Information START

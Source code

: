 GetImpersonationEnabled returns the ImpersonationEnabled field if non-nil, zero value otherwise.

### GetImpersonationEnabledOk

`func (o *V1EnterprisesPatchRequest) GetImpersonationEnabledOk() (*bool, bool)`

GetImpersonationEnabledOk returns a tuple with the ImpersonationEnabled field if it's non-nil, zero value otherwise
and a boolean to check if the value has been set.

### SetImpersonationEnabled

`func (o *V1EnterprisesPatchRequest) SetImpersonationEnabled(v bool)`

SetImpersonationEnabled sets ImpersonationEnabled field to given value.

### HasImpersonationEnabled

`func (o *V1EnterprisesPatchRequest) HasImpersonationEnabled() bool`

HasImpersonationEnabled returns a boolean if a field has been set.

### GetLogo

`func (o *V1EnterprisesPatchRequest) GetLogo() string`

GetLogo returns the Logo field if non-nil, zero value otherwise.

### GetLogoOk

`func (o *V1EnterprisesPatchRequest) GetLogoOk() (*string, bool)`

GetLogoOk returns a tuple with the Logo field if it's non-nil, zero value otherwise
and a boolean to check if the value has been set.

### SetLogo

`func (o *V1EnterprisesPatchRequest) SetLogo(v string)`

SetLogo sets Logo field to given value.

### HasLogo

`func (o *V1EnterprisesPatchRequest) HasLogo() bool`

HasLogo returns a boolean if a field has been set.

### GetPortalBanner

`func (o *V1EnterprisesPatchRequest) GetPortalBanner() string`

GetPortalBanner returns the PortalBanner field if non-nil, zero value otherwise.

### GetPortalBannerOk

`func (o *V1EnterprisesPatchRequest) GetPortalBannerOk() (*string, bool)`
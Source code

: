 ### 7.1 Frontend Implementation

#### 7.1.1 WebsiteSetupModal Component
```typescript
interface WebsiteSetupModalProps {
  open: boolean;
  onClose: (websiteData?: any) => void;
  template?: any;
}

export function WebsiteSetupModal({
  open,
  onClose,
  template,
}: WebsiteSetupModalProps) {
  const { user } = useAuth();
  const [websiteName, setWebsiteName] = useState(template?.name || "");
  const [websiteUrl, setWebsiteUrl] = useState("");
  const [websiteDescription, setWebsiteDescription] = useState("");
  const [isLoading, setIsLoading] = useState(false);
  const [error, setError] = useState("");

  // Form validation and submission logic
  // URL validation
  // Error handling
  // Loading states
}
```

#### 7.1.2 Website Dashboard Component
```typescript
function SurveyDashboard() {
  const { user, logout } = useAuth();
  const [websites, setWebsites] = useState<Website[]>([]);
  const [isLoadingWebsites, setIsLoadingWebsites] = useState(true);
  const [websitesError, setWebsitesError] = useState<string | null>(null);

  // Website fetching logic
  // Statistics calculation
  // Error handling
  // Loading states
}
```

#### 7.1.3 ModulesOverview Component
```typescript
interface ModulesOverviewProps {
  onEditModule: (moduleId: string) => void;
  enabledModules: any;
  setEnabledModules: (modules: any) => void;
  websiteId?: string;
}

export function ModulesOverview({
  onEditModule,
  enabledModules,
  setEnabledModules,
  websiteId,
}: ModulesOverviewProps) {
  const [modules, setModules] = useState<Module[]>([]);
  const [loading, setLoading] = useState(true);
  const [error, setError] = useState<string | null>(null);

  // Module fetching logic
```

Information END

* _Instructions for the task_
Scan the data above. Return every line with "tuple" in it.

* _Response to this task_
GetImpersonationEnabledOk returns a tuple with the ImpersonationEnabled field if it's non-nil, zero value otherwise
GetLogoOk returns a tuple with the Logo field if it's non-nil, zero value otherwise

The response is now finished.